In 2013, movie directors stepped away from their movie directing and took a moment to add their own open letters into the vast canon. Woody Allen penned an open letter in The Hollywood Reporter, urging The Academy to consider the vital role played by casting directors. “I owe a big part of the success of my films to this scrupulous casting process which I must say if left to my own devices would never have happened,” he says, citing his introduction to then-unknown actors like Meryl Streep and Jeff Daniels.
Even into 2014, Scorsese is keeping the letter-writing trend alive. He ignored McDowell's open letter completely, instead writing an open letter to his daughter Francesca about the “bright” future of filmmaking. But perhaps it would've been more personal if Scorsese had given the letter directly to his daughter to keep in a locket or put in her pocket until the letter became withered and old. Unless of course, he really just wanted to write an essay and call it an open letter so others would open it.
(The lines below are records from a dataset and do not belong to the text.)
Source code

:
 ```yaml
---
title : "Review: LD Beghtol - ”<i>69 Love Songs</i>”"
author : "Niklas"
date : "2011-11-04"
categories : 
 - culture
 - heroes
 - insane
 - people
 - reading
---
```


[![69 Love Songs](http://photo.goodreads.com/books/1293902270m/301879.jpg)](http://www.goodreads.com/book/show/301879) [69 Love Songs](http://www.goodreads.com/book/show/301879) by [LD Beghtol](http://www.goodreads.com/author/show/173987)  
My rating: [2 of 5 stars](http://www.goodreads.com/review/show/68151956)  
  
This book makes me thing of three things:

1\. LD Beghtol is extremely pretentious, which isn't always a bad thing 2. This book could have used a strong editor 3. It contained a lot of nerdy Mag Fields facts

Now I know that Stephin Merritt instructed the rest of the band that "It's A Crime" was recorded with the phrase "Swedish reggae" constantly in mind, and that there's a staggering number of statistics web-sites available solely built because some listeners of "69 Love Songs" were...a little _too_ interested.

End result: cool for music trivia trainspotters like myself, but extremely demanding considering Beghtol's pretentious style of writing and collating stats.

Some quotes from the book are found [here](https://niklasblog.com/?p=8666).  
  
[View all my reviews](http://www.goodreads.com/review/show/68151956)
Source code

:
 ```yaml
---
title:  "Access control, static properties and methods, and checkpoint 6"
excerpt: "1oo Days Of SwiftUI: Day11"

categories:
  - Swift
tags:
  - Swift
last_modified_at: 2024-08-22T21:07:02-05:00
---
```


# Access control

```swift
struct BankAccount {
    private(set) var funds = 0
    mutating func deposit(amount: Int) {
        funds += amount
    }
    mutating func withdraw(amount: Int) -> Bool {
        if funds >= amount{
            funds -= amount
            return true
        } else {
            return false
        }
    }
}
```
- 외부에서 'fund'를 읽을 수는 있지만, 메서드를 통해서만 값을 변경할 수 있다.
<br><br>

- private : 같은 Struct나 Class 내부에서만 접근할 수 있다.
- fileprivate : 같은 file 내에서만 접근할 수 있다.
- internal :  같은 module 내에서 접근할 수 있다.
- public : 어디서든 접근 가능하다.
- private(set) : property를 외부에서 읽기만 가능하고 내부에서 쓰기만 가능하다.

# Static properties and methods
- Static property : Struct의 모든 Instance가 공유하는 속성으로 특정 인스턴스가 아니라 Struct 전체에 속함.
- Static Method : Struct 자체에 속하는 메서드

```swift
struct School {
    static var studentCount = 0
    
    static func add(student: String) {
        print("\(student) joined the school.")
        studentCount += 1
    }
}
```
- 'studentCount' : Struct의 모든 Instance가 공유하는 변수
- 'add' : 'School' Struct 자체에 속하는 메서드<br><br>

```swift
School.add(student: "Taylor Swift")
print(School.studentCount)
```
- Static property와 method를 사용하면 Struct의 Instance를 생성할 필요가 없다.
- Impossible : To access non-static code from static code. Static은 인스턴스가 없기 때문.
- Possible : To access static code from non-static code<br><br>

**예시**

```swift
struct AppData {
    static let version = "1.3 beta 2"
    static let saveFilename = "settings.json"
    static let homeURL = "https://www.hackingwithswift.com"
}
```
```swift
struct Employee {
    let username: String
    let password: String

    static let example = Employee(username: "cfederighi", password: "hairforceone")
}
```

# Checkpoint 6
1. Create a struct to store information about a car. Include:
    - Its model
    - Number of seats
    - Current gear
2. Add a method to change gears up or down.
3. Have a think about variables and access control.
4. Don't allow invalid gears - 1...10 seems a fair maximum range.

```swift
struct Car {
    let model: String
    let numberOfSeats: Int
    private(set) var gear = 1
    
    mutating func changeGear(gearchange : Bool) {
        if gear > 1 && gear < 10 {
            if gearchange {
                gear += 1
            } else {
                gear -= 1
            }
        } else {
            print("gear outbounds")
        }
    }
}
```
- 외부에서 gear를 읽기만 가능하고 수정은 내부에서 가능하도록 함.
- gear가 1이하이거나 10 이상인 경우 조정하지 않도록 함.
Open it they did.
To the future open letter writers of 2014: If you're not looking to incite a movement, consider alternate methods of posting your message. Try a direct message on Twitter, an email, or a Snapchat that disappears. (So that no one can weigh in on it!) Just imagine what our forefathers of open letter writing would've done with all this technology. Why not pull a LaBeouf and plagiarize his version of an open letter: Write your letter in skywriting or on a banner attached to a plane.
Before publishing that open letter to your website, dear open letter writers of 2014, remember the words of Police Chief Oliver: Check yourself before you wreck yourself. Otherwise, heed the comments section and get ready for a dozen other letters to be written in response. Now that's an open letter that keeps on giving.